Rendered images with source text
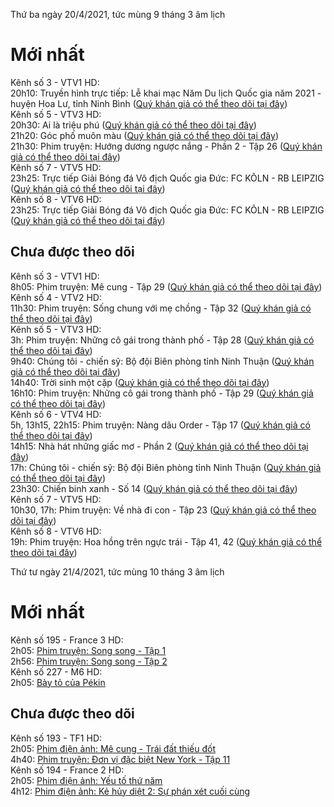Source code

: Thứ ba ngày 20/4/2021, tức mùng 9 tháng 3 âm lịch<br />
# Mới nhất
Kênh số 3 - VTV1 HD:<br />
20h10: Truyền hình trực tiếp: Lễ khai mạc Năm Du lịch Quốc gia năm 2021 - huyện Hoa Lư, tỉnh Ninh Bình ([Quý khán giả có thể theo dõi tại đây](http://drfamaga5qliv.vcdn.cloud/vtv01/vtv01@1080p.m3u8))<br />
Kênh số 5 - VTV3 HD:<br />
20h30: Ai là triệu phú ([Quý khán giả có thể theo dõi tại đây](http://drfamaga5qliv.vcdn.cloud/vtv03/vtv03@1080p.m3u8))<br />
21h20: Góc phố muôn màu ([Quý khán giả có thể theo dõi tại đây](http://drfamaga5qliv.vcdn.cloud/vtv03/vtv03@1080p.m3u8))<br />
21h30: Phim truyện: Hướng dương ngược nắng - Phần 2 - Tập 26 ([Quý khán giả có thể theo dõi tại đây](http://drfamaga5qliv.vcdn.cloud/vtv03/vtv03@1080p.m3u8))<br />
Kênh số 7 - VTV5 HD:<br />
23h25: Trực tiếp Giải Bóng đá Vô địch Quốc gia Đức: FC KÕLN - RB LEIPZIG ([Quý khán giả có thể theo dõi tại đây](http://drfamaga5qliv.vcdn.cloud/vtv05/vtv05@1080p.m3u8))<br />
Kênh số 8 - VTV6 HD:<br />
23h25: Trực tiếp Giải Bóng đá Vô địch Quốc gia Đức: FC KÕLN - RB LEIPZIG ([Quý khán giả có thể theo dõi tại đây](http://drfamaga5qliv.vcdn.cloud/vtv06/vtv06@1080p.m3u8))<br />

## Chưa được theo dõi
Kênh số 3 - VTV1 HD:<br />
8h05: Phim truyện: Mê cung - Tập 29 ([Quý khán giả có thể theo dõi tại đây](http://drfamaga5qliv.vcdn.cloud/vtv01/vtv01@1080p.m3u8))<br />
Kênh số 4 - VTV2 HD:<br />
11h30: Phim truyện: Sống chung với mẹ chồng - Tập 32 ([Quý khán giả có thể theo dõi tại đây](http://drfamaga5qliv.vcdn.cloud/vtv02/vtv02@1080p.m3u8))<br />
Kênh số 5 - VTV3 HD:<br />
3h: Phim truyện: Những cô gái trong thành phố - Tập 28 ([Quý khán giả có thể theo dõi tại đây](http://drfamaga5qliv.vcdn.cloud/vtv03/vtv03@1080p.m3u8))<br />
9h40: Chúng tôi - chiến sỹ: Bộ đội Biên phòng tỉnh Ninh Thuận ([Quý khán giả có thể theo dõi tại đây](http://drfamaga5qliv.vcdn.cloud/vtv03/vtv03@1080p.m3u8))<br />
14h40: Trời sinh một cặp ([Quý khán giả có thể theo dõi tại đây](http://drfamaga5qliv.vcdn.cloud/vtv03/vtv03@1080p.m3u8))<br />
16h10: Phim truyện: Những cô gái trong thành phố - Tập 29 ([Quý khán giả có thể theo dõi tại đây](http://drfamaga5qliv.vcdn.cloud/vtv03/vtv03@1080p.m3u8))<br />
Kênh số 6 - VTV4 HD:<br />
5h, 13h15, 22h15: Phim truyện: Nàng dâu Order - Tập 17 ([Quý khán giả có thể theo dõi tại đây](http://drfamaga5qliv.vcdn.cloud/vtv04/vtv04@1080p.m3u8))<br />
14h15: Nhà hát những giấc mơ - Phần 2 ([Quý khán giả có thể theo dõi tại đây](http://drfamaga5qliv.vcdn.cloud/vtv04/vtv04@1080p.m3u8))<br />
17h: Chúng tôi - chiến sỹ: Bộ đội Biên phòng tỉnh Ninh Thuận ([Quý khán giả có thể theo dõi tại đây](http://drfamaga5qliv.vcdn.cloud/vtv04/vtv04@1080p.m3u8))<br />
23h30: Chiến binh xanh - Số 14 ([Quý khán giả có thể theo dõi tại đây](http://drfamaga5qliv.vcdn.cloud/vtv04/vtv04@1080p.m3u8))<br />
Kênh số 7 - VTV5 HD:<br />
10h30, 17h: Phim truyện: Về nhà đi con - Tập 23 ([Quý khán giả có thể theo dõi tại đây](http://drfamaga5qliv.vcdn.cloud/vtv05/vtv05@1080p.m3u8))<br />
Kênh số 8 - VTV6 HD:<br />
19h: Phim truyện: Hoa hồng trên ngực trái - Tập 41, 42 ([Quý khán giả có thể theo dõi tại đây](http://drfamaga5qliv.vcdn.cloud/vtv06/vtv06@1080p.m3u8))<br />

Thứ tư ngày 21/4/2021, tức mùng 10 tháng 3 âm lịch<br />
# Mới nhất
Kênh số 195 - France 3 HD:<br />
2h05: [Phim truyện: Song song - Tập 1](https://tv-programme.com/tandem_serie/s05e01-l-eau-qui-dort_e752947)<br />
2h56: [Phim truyện: Song song - Tập 2](https://tv-programme.com/tandem_serie/s05e02-secrets-sur-les-docks_e752948)<br />
Kênh số 227 - M6 HD:<br />
2h05: [Bày tỏ của Pékin](https://tv-programme.com/pekin-express_emission/la-route-des-3-continents_e752955)<br />

## Chưa được theo dõi
Kênh số 193 - TF1 HD:<br />
2h05: [Phim điện ảnh: Mê cung - Trái đất thiếu đốt](https://tv-programme.com/le-labyrinthe-la-terre-brulee_film/)<br />
4h40: [Phim truyện: Đơn vị đặc biệt New York - Tập 11](https://tv-programme.com/new-york-unite-speciale_serie/s10e11-la-s-ur-disparue_e182988)<br />
Kênh số 194 - France 2 HD:<br />
2h05: [Phim điện ảnh: Yếu tố thứ năm](https://tv-programme.com/le-cinquieme-element_film/)<br />
4h12: [Phim điện ảnh: Kẻ hủy diệt 2: Sự phán xét cuối cùng](https://tv-programme.com/terminator-2-le-jugement-dernier_film/)<br />
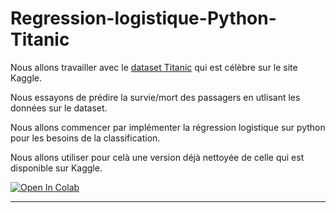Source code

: # Regression-logistique-Python-Titanic

Nous allons travailler avec le [dataset Titanic](https://www.kaggle.com/c/titanic/data) qui est célèbre sur le site Kaggle.

Nous essayons de prédire la survie/mort des passagers en utlisant les données sur le dataset.

Nous allons commencer par implémenter la régression logistique sur python pour les besoins de la classification.

Nous allons utiliser pour celà une version déjà nettoyée de celle qui est disponible sur Kaggle.

[![Open In Colab](https://colab.research.google.com/assets/colab-badge.svg)](https://colab.research.google.com/github/DiouaneAbdallah/Regression-logistique-Python-Titanic/blob/main/LogisticRegressionTitanic.ipynb)

---



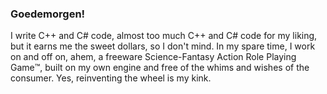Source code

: ### Goedemorgen!

I write C++ and C# code, almost too much C++ and C# code for my liking, but it earns me the sweet dollars, so I don't mind. In my spare time, I work on and off on, ahem, a freeware Science-Fantasy Action Role Playing Game™️, built on my own engine and free of the whims and wishes of the consumer. Yes, reinventing the wheel is my kink.
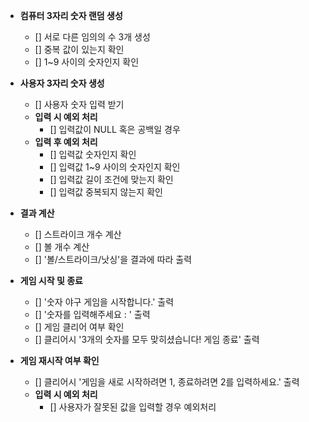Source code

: - **컴퓨터 3자리 숫자 랜덤 생성**
    - [] 서로 다른 임의의 수 3개 생성
    - [] 중복 값이 있는지 확인
    - [] 1~9 사이의 숫자인지 확인

- **사용자 3자리 숫자 생성**
    - [] 사용자 숫자 입력 받기
    - **입력 시 예외 처리**
        - [] 입력값이 NULL 혹은 공백일 경우
    - **입력 후 예외 처리**
        - [] 입력값 숫자인지 확인
        - [] 입력값 1~9 사이의 숫자인지 확인
        - [] 입력값 길이 조건에 맞는지 확인
        - [] 입력값 중복되지 않는지 확인

- **결과 계산**
    - [] 스트라이크 개수 계산
    - [] 볼 개수 계산
    - [] '볼/스트라이크/낫싱'을 결과에 따라 출력

- **게임 시작 및 종료**
    - [] '숫자 야구 게임을 시작합니다.' 출력
    - [] '숫자를 입력해주세요 : ' 출력
    - [] 게임 클리어 여부 확인
    - [] 클리어시 '3개의 숫자를 모두 맞히셨습니다! 게임 종료' 출력

- **게임 재시작 여부 확인**
    - [] 클리어시 '게임을 새로 시작하려면 1, 종료하려면 2를 입력하세요.' 출력
    - **입력 시 예외 처리**
        - [] 사용자가 잘못된 값을 입력할 경우 예외처리
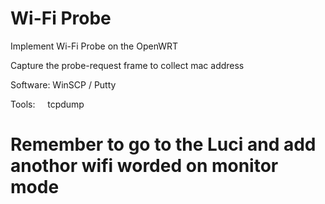 # Wi-Fi Probe

Implement Wi-Fi Probe on the OpenWRT

Capture the probe-request frame to collect mac address

Software: WinSCP / Putty

Tools:     tcpdump

# Remember to go to the Luci and add anothor wifi worded on monitor mode

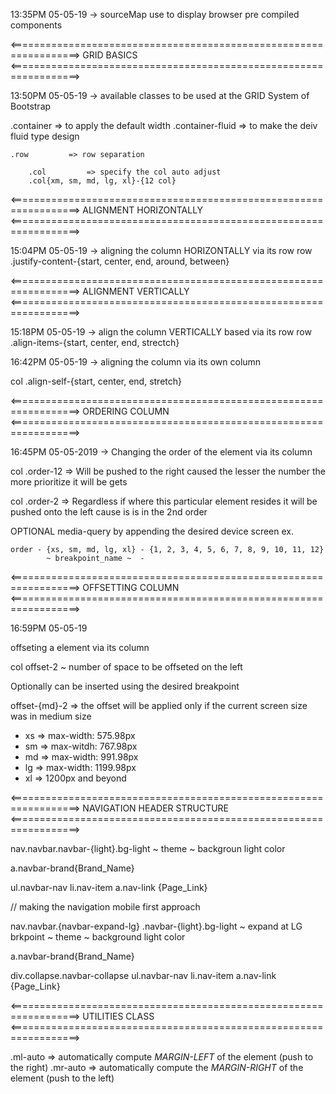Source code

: 13:35PM 05-05-19
-> sourceMap use to display browser pre compiled components


<==================================================================>
                    GRID BASICS
<==================================================================>


13:50PM 05-05-19
-> available classes to be used at the GRID System of Bootstrap

.container       => to apply the default width 
.container-fluid => to make the deiv fluid type design

    .row         => row separation

        .col         => specify the col auto adjust
        .col{xm, sm, md, lg, xl}-{12 col}


<==================================================================>
                ALIGNMENT HORIZONTALLY
<==================================================================>


15:04PM 05-05-19
-> aligning the column HORIZONTALLY via its row
row .justify-content-{start, center, end, around, between}


<==================================================================>
                ALIGNMENT VERTICALLY
<==================================================================>


15:18PM 05-05-19
-> align the column VERTICALLY based via its row
row .align-items-{start, center, end, strectch}


16:42PM 05-05-19
-> aligning the column via its own column

col .align-self-{start, center, end, stretch}


<==================================================================>
                    ORDERING COLUMN
<==================================================================>


16:45PM 05-05-2019
-> Changing the order of the element via its column

col .order-12    => Will be pushed to the right caused the lesser the number the more prioritize it will be gets

col .order-2     => Regardless if where this particular element resides it will be pushed onto the left cause is is in the 2nd order

OPTIONAL media-query by appending the desired device screen
ex. 

    order - {xs, sm, md, lg, xl} - {1, 2, 3, 4, 5, 6, 7, 8, 9, 10, 11, 12}
            ~ breakpoint_name ~  - 


<==================================================================>
                    OFFSETTING COLUMN
<==================================================================>


16:59PM 05-05-19

offseting a element via its column

col offset-2
           ~ number of space to be offseted on the left

Optionally can be inserted using the desired breakpoint

offset-{md}-2 => the offset will be applied only if the current screen size was in medium size


- xs => max-width:  575.98px
- sm => max-witdh:  767.98px
- md => max-width:  991.98px
- lg => max-width: 1199.98px
- xl => 1200px and beyond


<==================================================================>
                    NAVIGATION HEADER STRUCTURE
<==================================================================>


nav.navbar.navbar-{light}.bg-light
                  ~ theme ~ backgroun light color

a.navbar-brand{Brand_Name}

ul.navbar-nav
    li.nav-item
        a.nav-link {Page_Link}


// making the navigation mobile first approach

nav.navbar.{navbar-expand-lg}     .navbar-{light}.bg-light
          ~ expand at LG brkpoint  ~ theme        ~ background light color

a.navbar-brand{Brand_Name}

div.collapse.navbar-collapse
    ul.navbar-nav
        li.nav-item
            a.nav-link {Page_Link}


<==================================================================>
                    UTILITIES CLASS
<==================================================================>


.ml-auto    => automatically compute *MARGIN-LEFT* of the element      (push to the right)
.mr-auto    => automatically compute the *MARGIN-RIGHT* of the element (push to the left)

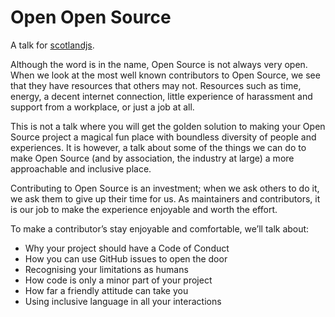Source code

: # Open Open Source

A talk for [scotlandjs].

Although the word is in the name, Open Source is not always very open.
When we look at the most well known contributors to Open Source, we see that
they have resources that others may not. Resources such as time, energy,
a decent internet connection, little experience of harassment and support
from a workplace, or just a job at all.

This is not a talk where you will get the golden solution to making your
Open Source project a magical fun place with boundless diversity of people
and experiences. It is however, a talk about some of the things we can do to
make Open Source (and by association, the industry at large) a more approachable
and inclusive place.

Contributing to Open Source is an investment; when we ask others to do it,
we ask them to give up their time for us. As maintainers and contributors,
it is our job to make the experience enjoyable and worth the effort.

To make a contributor’s stay enjoyable and comfortable, we’ll talk about:

* Why your project should have a Code of Conduct
* How you can use GitHub issues to open the door
* Recognising your limitations as humans
* How code is only a minor part of your project
* How far a friendly attitude can take you
* Using inclusive language in all your interactions

[scotlandjs]: http://scotlandjs.com

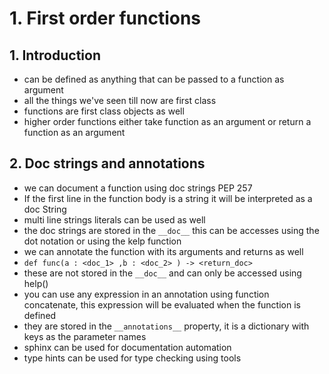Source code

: # 1. First order functions 

## 1. Introduction 

* can be defined as anything that can be passed to a function as argument
* all the things we've  seen till now are first class
* functions are first class objects as well
* higher order functions either take function as an argument or return a function as an argument
  
## 2. Doc strings and annotations 
* we can document a function using doc strings PEP 257
* If the first line in the function body is a string it will be interpreted as a doc String
* multi line strings literals can be used as well
* the doc strings are stored in the `__doc__` this can be accesses using the dot notation or using the kelp function 
* we can annotate the function with its arguments and returns as well
* `def func(a : <doc_1> ,b : <doc_2> ) -> <return_doc>`
* these are not stored in the `__doc__`  and can only be accessed using help()
* you can use any expression in an annotation using function concatenate, this expression will be evaluated when the function is defined 
* they are stored in the `__annotations__` property, it is a dictionary with keys as the parameter names 
* sphinx can be used for documentation automation
* type hints can be used for type checking using tools 

   
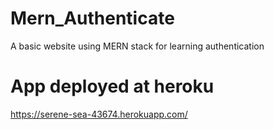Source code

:# Mern_Authenticate
A basic website using MERN stack for learning authentication

# App deployed at heroku
https://serene-sea-43674.herokuapp.com/
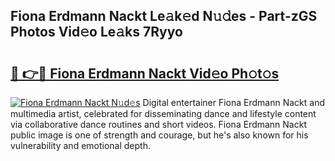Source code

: ## Fiona Erdmann Nackt Le𝚊k𝚎d N𝚞𝚍es - Part-zGS Photos Vid𝚎o Le𝚊ks 7Ryyo

# <h2><a href="http://fbail1o.evod.top/?m=Fiona+Erdmann+Nackt">🔗 👉🔴 Fiona Erdmann Nackt Vid𝚎o Ph𝚘t𝚘s</a></h2>

[![Fiona Erdmann Nackt N𝚞d𝚎s](https://i.imgur.com/8V9OHl7.gif)](http://fbail1o.evod.top/?m=Fiona+Erdmann+Nackt)
Digital entertainer Fiona Erdmann Nackt and multimedia artist, celebrated for disseminating dance and lifestyle content via collaborative dance routines and short videos. Fiona Erdmann Nackt public image is one of strength and courage, but he's also known for his vulnerability and emotional depth. 
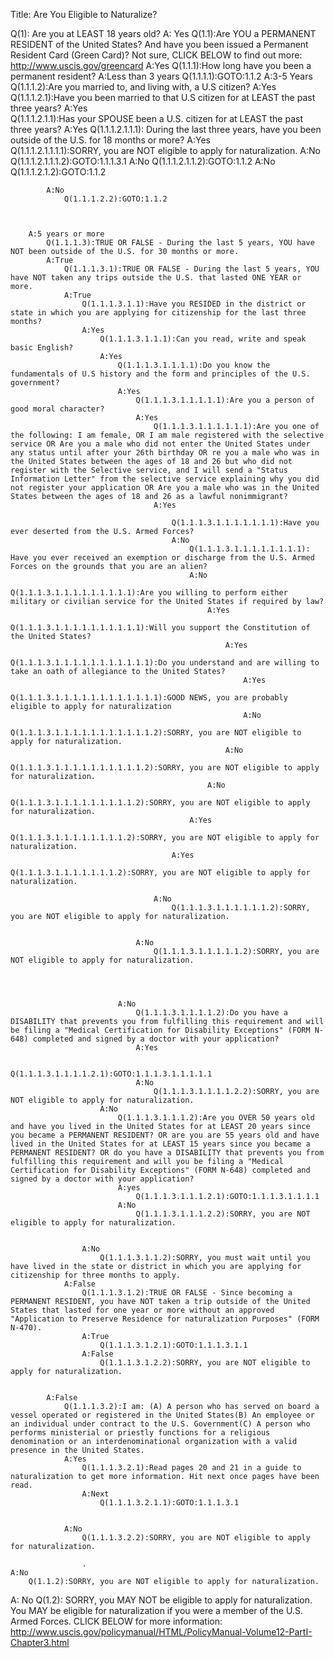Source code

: Title: Are You Eligible to Naturalize?

Q(1): Are you at LEAST 18 years old?
A: Yes
	Q(1.1):Are YOU a PERMANENT RESIDENT of the United States? And have you been issued a Permanent Resident Card (Green Card)? Not sure, CLICK BELOW to find out more: <a href="http://www.uscis.gov/greencard">http://www.uscis.gov/greencard</a>
	A:Yes
		Q(1.1.1):How long have you been a permanent resident?
		A:Less than 3 years
			Q(1.1.1.1):GOTO:1.1.2
		A:3-5 Years
			Q(1.1.1.2):Are you married to, and living with, a U.S citizen?
			A:Yes
				Q(1.1.1.2.1):Have you been married to that U.S citizen for at LEAST the past three years?
				A:Yes						
					Q(1.1.1.2.1.1):Has your SPOUSE been a U.S. citizen for at LEAST the past three years?
					A:Yes
						Q(1.1.1.2.1.1.1): During the last three years, have you been outside of the U.S. for 18 months or more?
						A:Yes													
							Q(1.1.1.2.1.1.1.1):SORRY, you are NOT eligible to apply for naturalization.
						A:No
							Q(1.1.1.2.1.1.1.2):GOTO:1.1.1.3.1
					A:No
						Q(1.1.1.2.1.1.2):GOTO:1.1.2
				A:No
					Q(1.1.1.2.1.2):GOTO:1.1.2
					
			A:No
				Q(1.1.1.2.2):GOTO:1.1.2

					
				
		A:5 years or more	
			Q(1.1.1.3):TRUE OR FALSE - During the last 5 years, YOU have NOT been outside of the U.S. for 30 months or more.
			A:True
				Q(1.1.1.3.1):TRUE OR FALSE - During the last 5 years, YOU have NOT taken any trips outside the U.S. that lasted ONE YEAR or more.
				A:True
					Q(1.1.1.3.1.1):Have you RESIDED in the district or state in which you are applying for citizenship for the last three months?
					A:Yes
						Q(1.1.1.3.1.1.1):Can you read, write and speak basic English?
						A:Yes
							Q(1.1.1.3.1.1.1.1):Do you know the fundamentals of U.S history and the form and principles of the U.S. government?
							A:Yes
								Q(1.1.1.3.1.1.1.1.1):Are you a person of good moral character?
								A:Yes	
									Q(1.1.1.3.1.1.1.1.1.1):Are you one of the following: I am female, OR I am male registered with the selective service OR Are you a male who did not enter the United States under any status until after your 26th birthday OR re you a male who was in the United States between the ages of 18 and 26 but who did not register with the Selective service, and I will send a "Status Information Letter" from the selective service explaining why you did not register your application OR Are you a male who was in the United States between the ages of 18 and 26 as a lawful nonimmigrant?
									A:Yes
										
										Q(1.1.1.3.1.1.1.1.1.1.1):Have you ever deserted from the U.S. Armed Forces?
										A:No
											Q(1.1.1.3.1.1.1.1.1.1.1.1): Have you ever received an exemption or discharge from the U.S. Armed Forces on the grounds that you are an alien?
											A:No
												Q(1.1.1.3.1.1.1.1.1.1.1.1.1):Are you willing to perform either military or civilian service for the United States if required by law?
												A:Yes
													Q(1.1.1.3.1.1.1.1.1.1.1.1.1.1):Will you support the Constitution of the United States?
													A:Yes
														Q(1.1.1.3.1.1.1.1.1.1.1.1.1.1.1):Do you understand and are willing to take an oath of allegiance to the United States?
														A:Yes
															Q(1.1.1.3.1.1.1.1.1.1.1.1.1.1.1.1):GOOD NEWS, you are probably eligible to apply for naturalization
														A:No
															Q(1.1.1.3.1.1.1.1.1.1.1.1.1.1.1.2):SORRY, you are NOT eligible to apply for naturalization.
													A:No
														Q(1.1.1.3.1.1.1.1.1.1.1.1.1.1.2):SORRY, you are NOT eligible to apply for naturalization.
												A:No
													Q(1.1.1.3.1.1.1.1.1.1.1.1.1.2):SORRY, you are NOT eligible to apply for naturalization.
											A:Yes
												Q(1.1.1.3.1.1.1.1.1.1.1.1.2):SORRY, you are NOT eligible to apply for naturalization.
										A:Yes
											Q(1.1.1.3.1.1.1.1.1.1.1.2):SORRY, you are NOT eligible to apply for naturalization.	
											
									A:No
										Q(1.1.1.3.1.1.1.1.1.1.2):SORRY, you are NOT eligible to apply for naturalization.


								A:No
									Q(1.1.1.3.1.1.1.1.1.2):SORRY, you are NOT eligible to apply for naturalization.
									
											
								
									
							A:No
								Q(1.1.1.3.1.1.1.1.2):Do you have a DISABILITY that prevents you from fulfilling this requirement and will be filing a "Medical Certification for Disability Exceptions" (FORM N-648) completed and signed by a doctor with your application?
								A:Yes

									Q(1.1.1.3.1.1.1.1.2.1):GOTO:1.1.1.3.1.1.1.1.1
								A:No
									Q(1.1.1.3.1.1.1.1.2.2):SORRY, you are NOT eligible to apply for naturalization.
						A:No
							Q(1.1.1.3.1.1.1.2):Are you OVER 50 years old and have you lived in the United States for at LEAST 20 years since you became a PERMANENT RESIDENT? OR are you are 55 years old and have lived in the United States for at LEAST 15 years since you became a PERMANENT RESIDENT? OR do you have a DISABILITY that prevents you from fulfilling this requirement and will you be filing a "Medical Certification for Disability Exceptions" (FORM N-648) completed and signed by a doctor with your application?
							A:yes
								Q(1.1.1.3.1.1.1.2.1):GOTO:1.1.1.3.1.1.1.1
							A:No
								Q(1.1.1.3.1.1.1.2.2):SORRY, you are NOT eligible to apply for naturalization.

							
					A:No
						Q(1.1.1.3.1.1.2):SORRY, you must wait until you have lived in the state or district in which you are applying for citizenship for three months to apply.	
				A:False
					Q(1.1.1.3.1.2):TRUE OR FALSE - Since becoming a PERMANENT RESIDENT, you have NOT taken a trip outside of the United States that lasted for one year or more without an approved "Application to Preserve Residence for naturalization Purposes" (FORM N-470).
					A:True
						Q(1.1.1.3.1.2.1):GOTO:1.1.1.3.1.1
					A:False
						Q(1.1.1.3.1.2.2):SORRY, you are NOT eligible to apply for naturalization.
					
							
			A:False
				Q(1.1.1.3.2):I am: (A) A person who has served on board a vessel operated or registered in the United States(B) An employee or an individual under contract to the U.S. Government(C) A person who performs ministerial or priestly functions for a religious denomination or an interdenominational organization with a valid presence in the United States.
				A:Yes
					Q(1.1.1.3.2.1):Read pages 20 and 21 in a guide to naturalization to get more information. Hit next once pages have been read.
					A:Next
						Q(1.1.1.3.2.1.1):GOTO:1.1.1.3.1
						
					
				A:No
					Q(1.1.1.3.2.2):SORRY, you are NOT eligible to apply for naturalization.
						
					.
	A:No
		Q(1.1.2):SORRY, you are NOT eligible to apply for naturalization.



A: No
	Q(1.2): SORRY, you MAY NOT be eligible to apply for naturalization. You MAY be eligible for naturalization if you were a member of the U.S. Armed Forces. CLICK BELOW for more information: <a href="http://www.uscis.gov/policymanual/HTML/PolicyManual-Volume12-PartI-Chapter3.html">http://www.uscis.gov/policymanual/HTML/PolicyManual-Volume12-PartI-Chapter3.html</a>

What to work on: Each line in the data that holds the string "citizenship" must be returned.

Expected answer:
					Q(1.1.1.3.1.1):Have you RESIDED in the district or state in which you are applying for citizenship for the last three months?
						Q(1.1.1.3.1.1.2):SORRY, you must wait until you have lived in the state or district in which you are applying for citizenship for three months to apply.	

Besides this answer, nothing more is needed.